The major objective of a trademark is distinguishing one service or good from another. If a layman can distinguish two businesses having similar names, there may be no conflict. It is always advised that before registering any trademark, it is pertinent to undertake a comprehensive trademark search using professionals skilled at the task. However, these searches may overlook unregistered marks or goods/services from other classes. In such situations, if the trademark user proves that he was using his mark honestly, in good faith, there would be no infringement. This is termed as the ‘doctrine of honest and concurrent use’ in common law jurisdictions.
This doctrine considers the nature and length of use, the geographical area of trade, the likelihood of consumer confusion and the honesty of the adoption and subsequent use of the mark. These factors are applied depending on the facts of the case. However, a long period of concurrent use may help to overcome opposition and allow the two marks to coexist. In most cases, established businesses enter into a trademark coexistence agreement, when they want to use similar marks.
One such agreement was entered into by Apple Corps, the record label owned by the Beatles, and Apple Computers in 1991. Both the companies agreed to use the mark in different classes. According to the agreement, Apple Computer would have the exclusive right to use its Apple marks "on or in connection with electronic goods, computer software, data processing and data transmission services"; while Apple Corps would have the exclusive right to use its own Apple trademarks "on or in connection with any current or future creative work whose principle content was music and/or musical performances, regardless of the means by which those works were recorded, or communicated, whether tangible or intangible." Despite an agreement in place, Apple Corps sued Apple Computers in 2003 for launching the iPod and the iTunes software and music store. The Court held that there had been no breach of the agreement as the Apple Computers logo had been used in connection with the software and not with the music provided by the service. (See Apple Corps Ltd v. Apple Computer Inc (2004) EWHC 768)
In India, Section 12 of the Trademarks Act, 1999 allows registration of identical or similar marks in the case of honest concurrent use. The Registrar may permit this under special circumstances by imposing certain conditions and limitations for such registration. The Delhi High Court in M/S Turning Point vs Turning Point Institute Private Limited (2017), citing Kanshiram Surinder Kumar v. M/s. Thakurdas Deomal Rohira, (1977) 79 Bom LR 61, clarified the circumstances where the section may be applicable. The Court stated as follows:
“Honest and concurrent user may be a defence in cases where the goods are not identical, or the marks are not identical, i.e., in cases in which there is no scope of confusion as to the source of the goods or services of the two parties being the same. But it cannot be a defence where, as in the present case, the marks are identical and the services for which they are used are also identical.”
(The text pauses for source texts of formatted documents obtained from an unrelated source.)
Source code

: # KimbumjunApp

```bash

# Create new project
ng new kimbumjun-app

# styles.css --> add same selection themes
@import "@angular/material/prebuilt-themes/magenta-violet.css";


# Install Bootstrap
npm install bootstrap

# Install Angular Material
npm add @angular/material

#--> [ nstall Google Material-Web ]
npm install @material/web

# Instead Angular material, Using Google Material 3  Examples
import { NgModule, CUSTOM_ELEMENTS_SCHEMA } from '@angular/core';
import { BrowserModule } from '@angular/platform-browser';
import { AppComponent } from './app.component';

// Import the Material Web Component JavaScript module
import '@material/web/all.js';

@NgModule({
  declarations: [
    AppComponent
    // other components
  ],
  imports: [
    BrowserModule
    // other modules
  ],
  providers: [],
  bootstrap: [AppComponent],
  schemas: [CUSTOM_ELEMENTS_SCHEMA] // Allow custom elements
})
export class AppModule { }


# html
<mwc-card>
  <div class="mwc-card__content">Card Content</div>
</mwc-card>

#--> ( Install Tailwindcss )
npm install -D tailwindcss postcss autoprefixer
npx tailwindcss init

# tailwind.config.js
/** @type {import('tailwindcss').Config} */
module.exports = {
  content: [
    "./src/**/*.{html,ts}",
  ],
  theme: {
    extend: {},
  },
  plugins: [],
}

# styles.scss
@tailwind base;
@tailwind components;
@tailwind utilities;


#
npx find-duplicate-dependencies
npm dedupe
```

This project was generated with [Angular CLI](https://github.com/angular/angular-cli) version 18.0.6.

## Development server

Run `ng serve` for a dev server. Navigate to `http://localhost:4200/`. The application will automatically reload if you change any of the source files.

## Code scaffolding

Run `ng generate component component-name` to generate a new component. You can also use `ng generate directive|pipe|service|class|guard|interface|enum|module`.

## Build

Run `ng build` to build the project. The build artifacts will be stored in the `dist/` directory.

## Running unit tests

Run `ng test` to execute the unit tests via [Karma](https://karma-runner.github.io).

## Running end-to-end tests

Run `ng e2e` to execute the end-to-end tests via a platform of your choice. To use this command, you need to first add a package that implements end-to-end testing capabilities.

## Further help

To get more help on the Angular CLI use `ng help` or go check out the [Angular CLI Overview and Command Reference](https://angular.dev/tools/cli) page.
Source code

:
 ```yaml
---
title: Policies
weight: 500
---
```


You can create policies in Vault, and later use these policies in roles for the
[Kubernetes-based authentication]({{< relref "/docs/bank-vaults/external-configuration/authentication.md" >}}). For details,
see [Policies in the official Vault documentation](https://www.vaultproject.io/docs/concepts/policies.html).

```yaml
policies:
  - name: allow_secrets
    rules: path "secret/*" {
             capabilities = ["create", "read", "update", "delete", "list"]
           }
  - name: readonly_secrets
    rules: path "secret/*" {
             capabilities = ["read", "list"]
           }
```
Hence, honest and concurrent use is a valid defence depending on the facts of each case. It is always advised to conduct a thorough trademark search on all possible platforms to avoid expensive litigation. Another solution may be a coexistence agreement wherein the two enterprises delineate their respective areas of business and agree to stick to those parameters. The real challenge, however, lies in anticipating the future development of each company’s activities. Where would each company like to see itself in ten or twenty years? Will their respective expansion risk converge on each other’s territories?